* [Exercise aim] Copy all the entries word for word, but omit the pictures.

Dataset entries

--- START ---

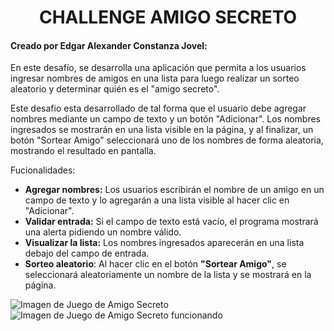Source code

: <h1 align = "center"> CHALLENGE AMIGO SECRETO</h1>
<h4> Creado por Edgar Alexander Constanza Jovel:</h4>
En este desafío, se desarrolla una aplicación que permita a los usuarios ingresar nombres de amigos en una lista para luego
realizar un sorteo aleatorio y determinar quién es el "amigo secreto".

Este desafio esta desarrollado de tal forma que el usuario debe agregar nombres mediante un campo de texto y un botón "Adicionar". Los nombres ingresados se mostrarán en una lista visible en la página, y al finalizar, un botón 
"Sortear Amigo" seleccionará uno de los nombres de forma aleatoria, mostrando el resultado en pantalla.

Fucionalidades:
<ul>
  <li>
      <strong>Agregar nombres:</strong> Los usuarios escribirán el nombre de un amigo en un campo de texto y lo agregarán a una lista visible al hacer clic en "Adicionar".
  </li>
  <li>
    <strong>Validar entrada:</strong> Si el campo de texto está vacío, el programa mostrará una alerta pidiendo un nombre válido.
  </li>
  <li>
    <strong>Visualizar la lista:</strong> Los nombres ingresados aparecerán en una lista debajo del campo de entrada.
  </li>
  <li>
    <strong>Sorteo aleatorio</strong>: Al hacer clic en el botón <strong>"Sortear Amigo"</strong>, se seleccionará aleatoriamente un nombre de la lista y se mostrará en la página.
  </li>
</ul>

![Imagen de Juego de Amigo Secreto](https://github.com/user-attachments/assets/d3c82c30-d1f3-4ad4-92be-7f120c7459c1)
![Imagen de Juego de Amigo Secreto funcionando](https://github.com/user-attachments/assets/400f60ea-2515-454c-bf93-72c5f2be818b)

--- END ---

* [Exercise output]
Source code

: <h1 align = "center"> CHALLENGE AMIGO SECRETO</h1>
<h4> Creado por Edgar Alexander Constanza Jovel:</h4>
En este desafío, se desarrolla una aplicación que permita a los usuarios ingresar nombres de amigos en una lista para luego
realizar un sorteo aleatorio y determinar quién es el "amigo secreto".

Este desafio esta desarrollado de tal forma que el usuario debe agregar nombres mediante un campo de texto y un botón "Adicionar". Los nombres ingresados se mostrarán en una lista visible en la página, y al finalizar, un botón 
"Sortear Amigo" seleccionará uno de los nombres de forma aleatoria, mostrando el resultado en pantalla.

Fucionalidades:
<ul>
  <li>
      <strong>Agregar nombres:</strong> Los usuarios escribirán el nombre de un amigo en un campo de texto y lo agregarán a una lista visible al hacer clic en "Adicionar".
  </li>
  <li>
    <strong>Validar entrada:</strong> Si el campo de texto está vacío, el programa mostrará una alerta pidiendo un nombre válido.
  </li>
  <li>
    <strong>Visualizar la lista:</strong> Los nombres ingresados aparecerán en una lista debajo del campo de entrada.
  </li>
  <li>
    <strong>Sorteo aleatorio</strong>: Al hacer clic en el botón <strong>"Sortear Amigo"</strong>, se seleccionará aleatoriamente un nombre de la lista y se mostrará en la página.
  </li>
</ul>

![Imagen de Juego de Amigo Secreto](https://github.com/user-attachments/assets/d3c82c30-d1f3-4ad4-92be-7f120c7459c1)
![Imagen de Juego de Amigo Secreto funcionando](https://github.com/user-attachments/assets/400f60ea-2515-454c-bf93-72c5f2be818b)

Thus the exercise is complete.